### AIM OF THE TASK
Images do not belong in the copy. Set down all the entries exactly.
== DATA FOR PROCESSING
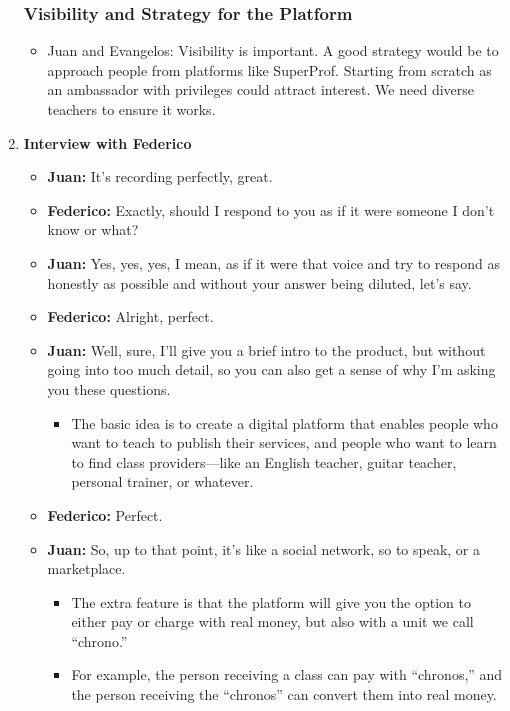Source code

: \begin{enumerate}
    \subsubsection*{Visibility and Strategy for the Platform}
    \begin{itemize}
        \item Juan and Evangelos: Visibility is important.
        A good strategy would be to approach people from platforms like SuperProf.
        Starting from scratch as an ambassador with privileges could attract interest.
        We need diverse teachers to ensure it works.
    \end{itemize}
    \item \textbf{Interview with Federico}
    \begin{itemize}
        \item \textbf{Juan:} It's recording perfectly, great.
        \item \textbf{Federico:} Exactly, should I respond to you as if it were someone I don't know or what?
        \item \textbf{Juan:} Yes, yes, yes, I mean, as if it were that voice and try to respond as honestly as possible and without your answer being diluted, let's say.
        \item \textbf{Federico:} Alright, perfect.
        \item \textbf{Juan:} Well, sure, I'll give you a brief intro to the product, but without going into too much detail, so you can also get a sense of why I'm asking you these questions.
        \begin{itemize}
            \item The basic idea is to create a digital platform that enables people who want to teach to publish their services, and people who want to learn to find class providers—like an English teacher, guitar teacher, personal trainer, or whatever.
        \end{itemize}
        \item \textbf{Federico:} Perfect.
        \item \textbf{Juan:} So, up to that point, it's like a social network, so to speak, or a marketplace.
        \begin{itemize}
            \item The extra feature is that the platform will give you the option to either pay or charge with real money, but also with a unit we call ``chrono.''
            \item For example, the person receiving a class can pay with ``chronos,'' and the person receiving the ``chronos'' can convert them into real money.

\end{itemize}
\end{itemize}
\end{enumerate}
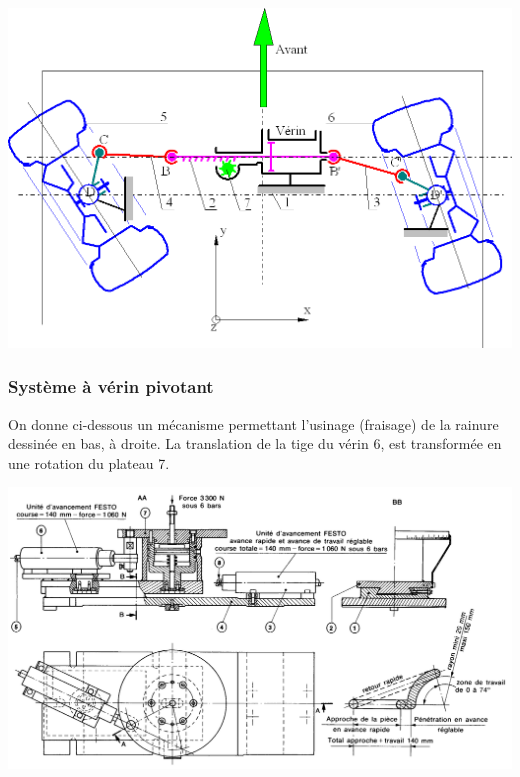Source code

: \documentclass[11pt,oneside]{article}
\begin{document}
\begin{center}
\includegraphics[width=.8\textwidth]{png/fig_126}
\end{center}

\subsubsection{Système à vérin pivotant}
On donne ci-dessous un mécanisme permettant l’usinage (fraisage) de la rainure dessinée en bas, à droite.
La translation de la tige du vérin 6, est transformée en une rotation du plateau 7.

\begin{center}
\includegraphics[width=.9\textwidth]{png/fig_127}
\end{center}
\end{document}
====
### RESPONSE AREA
Source code

: \begin{enumerate}
    \subsubsection*{Visibility and Strategy for the Platform}
    \begin{itemize}
        \item Juan and Evangelos: Visibility is important.
        A good strategy would be to approach people from platforms like SuperProf.
        Starting from scratch as an ambassador with privileges could attract interest.
        We need diverse teachers to ensure it works.
    \end{itemize}
    \item \textbf{Interview with Federico}
    \begin{itemize}
        \item \textbf{Juan:} It's recording perfectly, great.
        \item \textbf{Federico:} Exactly, should I respond to you as if it were someone I don't know or what?
        \item \textbf{Juan:} Yes, yes, yes, I mean, as if it were that voice and try to respond as honestly as possible and without your answer being diluted, let's say.
        \item \textbf{Federico:} Alright, perfect.
        \item \textbf{Juan:} Well, sure, I'll give you a brief intro to the product, but without going into too much detail, so you can also get a sense of why I'm asking you these questions.
        \begin{itemize}
            \item The basic idea is to create a digital platform that enables people who want to teach to publish their services, and people who want to learn to find class providers—like an English teacher, guitar teacher, personal trainer, or whatever.
        \end{itemize}
        \item \textbf{Federico:} Perfect.
        \item \textbf{Juan:} So, up to that point, it's like a social network, so to speak, or a marketplace.
        \begin{itemize}
            \item The extra feature is that the platform will give you the option to either pay or charge with real money, but also with a unit we call ``chrono.''
            \item For example, the person receiving a class can pay with ``chronos,'' and the person receiving the ``chronos'' can convert them into real money.

\end{itemize}
\end{itemize}
\end{enumerate}
Source code

: \documentclass[11pt,oneside]{article}
\begin{document}
\begin{center}
\includegraphics[width=.8\textwidth]{png/fig_126}
\end{center}

\subsubsection{Système à vérin pivotant}
On donne ci-dessous un mécanisme permettant l’usinage (fraisage) de la rainure dessinée en bas, à droite.
La translation de la tige du vérin 6, est transformée en une rotation du plateau 7.

\begin{center}
\includegraphics[width=.9\textwidth]{png/fig_127}
\end{center}
\end{document}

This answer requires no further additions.